Coinbase CEO Brian Armstrong says that the crypto alternate might want to rethink the way it lists new cash for buying and selling given the endless stream of latest tokens being created.
Posting on the social media platform X, Armstrong says there are too many cash do conduct correct analysis and that making use of regulatory readability to them on a person foundation is now “completely infeasible.”
“We have to rethink our itemizing course of at Coinbase given there are ~1 million tokens every week being created now and rising. Excessive-quality downside to have, however evaluating every one after the other is not possible. And regulators want to grasp that making use of for approval for each is completely infeasible at this level as effectively (they’ll’t do 1 million every week).
It wants to maneuver from an enable checklist to a block checklist and make the most of buyer evaluations/automated scans of on-chain information and so on. to assist prospects sift by.
That and we’ll proceed integrating native DEX (decentralized alternate) assist extra deeply. Prospects shouldn’t have to know or care whether or not the commerce is occurring on a DEX or CEX (centralized alternate).”

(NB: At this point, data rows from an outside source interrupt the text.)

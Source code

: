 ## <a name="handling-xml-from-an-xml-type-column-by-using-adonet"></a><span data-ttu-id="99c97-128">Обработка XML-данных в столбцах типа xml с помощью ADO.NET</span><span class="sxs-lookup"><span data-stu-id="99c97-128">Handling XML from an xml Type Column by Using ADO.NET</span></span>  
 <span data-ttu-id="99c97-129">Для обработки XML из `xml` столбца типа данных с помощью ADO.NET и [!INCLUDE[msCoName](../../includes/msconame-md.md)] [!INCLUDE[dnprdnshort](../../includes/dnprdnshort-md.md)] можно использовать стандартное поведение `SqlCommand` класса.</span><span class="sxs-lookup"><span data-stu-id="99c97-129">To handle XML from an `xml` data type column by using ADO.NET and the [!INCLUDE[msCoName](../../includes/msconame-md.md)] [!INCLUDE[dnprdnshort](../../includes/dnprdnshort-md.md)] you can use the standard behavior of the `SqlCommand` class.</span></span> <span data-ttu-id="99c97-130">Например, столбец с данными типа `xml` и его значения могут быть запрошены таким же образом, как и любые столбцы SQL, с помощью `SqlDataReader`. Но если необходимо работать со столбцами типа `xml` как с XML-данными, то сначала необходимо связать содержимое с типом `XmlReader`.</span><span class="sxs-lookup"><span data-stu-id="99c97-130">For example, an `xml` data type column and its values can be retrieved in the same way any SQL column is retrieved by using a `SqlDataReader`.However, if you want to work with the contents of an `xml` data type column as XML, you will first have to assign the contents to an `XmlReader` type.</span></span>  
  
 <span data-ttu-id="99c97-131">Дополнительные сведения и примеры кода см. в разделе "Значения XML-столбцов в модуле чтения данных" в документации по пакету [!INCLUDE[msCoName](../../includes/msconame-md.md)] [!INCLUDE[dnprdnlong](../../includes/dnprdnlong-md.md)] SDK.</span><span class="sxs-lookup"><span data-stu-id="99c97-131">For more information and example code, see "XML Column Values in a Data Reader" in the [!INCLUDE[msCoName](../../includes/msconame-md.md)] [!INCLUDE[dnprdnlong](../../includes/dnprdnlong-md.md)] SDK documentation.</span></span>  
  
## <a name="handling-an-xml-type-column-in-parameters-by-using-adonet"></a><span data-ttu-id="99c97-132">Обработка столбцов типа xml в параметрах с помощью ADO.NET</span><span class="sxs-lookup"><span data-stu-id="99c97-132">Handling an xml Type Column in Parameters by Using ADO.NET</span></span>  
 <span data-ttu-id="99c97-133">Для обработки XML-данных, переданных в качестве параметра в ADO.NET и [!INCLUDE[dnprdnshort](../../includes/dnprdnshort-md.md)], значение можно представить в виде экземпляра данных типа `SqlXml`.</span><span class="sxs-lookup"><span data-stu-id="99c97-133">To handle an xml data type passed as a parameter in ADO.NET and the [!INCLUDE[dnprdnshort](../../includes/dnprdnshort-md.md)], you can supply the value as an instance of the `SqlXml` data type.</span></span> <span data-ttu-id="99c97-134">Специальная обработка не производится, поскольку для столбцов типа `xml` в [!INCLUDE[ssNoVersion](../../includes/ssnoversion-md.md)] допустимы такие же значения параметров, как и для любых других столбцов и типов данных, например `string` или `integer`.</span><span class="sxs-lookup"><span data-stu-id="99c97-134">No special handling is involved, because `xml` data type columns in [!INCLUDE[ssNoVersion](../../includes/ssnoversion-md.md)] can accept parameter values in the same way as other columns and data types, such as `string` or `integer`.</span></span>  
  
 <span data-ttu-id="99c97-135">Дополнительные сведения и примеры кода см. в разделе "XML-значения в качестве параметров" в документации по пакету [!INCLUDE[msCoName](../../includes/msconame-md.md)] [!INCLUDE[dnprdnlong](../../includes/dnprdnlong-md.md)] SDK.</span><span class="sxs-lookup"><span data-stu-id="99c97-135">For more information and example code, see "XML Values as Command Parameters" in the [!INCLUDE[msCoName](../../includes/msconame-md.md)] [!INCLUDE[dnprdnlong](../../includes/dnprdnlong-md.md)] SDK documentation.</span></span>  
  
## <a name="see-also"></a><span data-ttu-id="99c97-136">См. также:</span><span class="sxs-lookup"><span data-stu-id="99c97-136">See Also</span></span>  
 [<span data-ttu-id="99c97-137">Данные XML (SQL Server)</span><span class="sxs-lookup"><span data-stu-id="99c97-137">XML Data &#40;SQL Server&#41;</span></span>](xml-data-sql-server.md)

In line with Coinbase.com, there are 271 belongings available for buying and selling, however the variety of tokens being created every day is skyrocketing exponentially.
Coinbase director Conor Grogan reports that the crypto area is on observe to have a minimum of 100 million tokens in circulation by the tip of the yr.
Armstrong additionally admitted final week that Coinbase was caught off guard by the explosion of memecoins on Solana (SOL), which bogged down the blockchain and made it onerous for the alternate to course of withdrawals.
“Group is working onerous on scaling our Solana infra now – numerous Solana exercise previous couple of days, we weren’t anticipating this stage of surge…
It’s a scaling problem maintaining with exercise on Solana chain (which surged these days), not solvency. Buyer funds are 100% backed and audited periodically by Deloitte. Group is working onerous to resolve it.”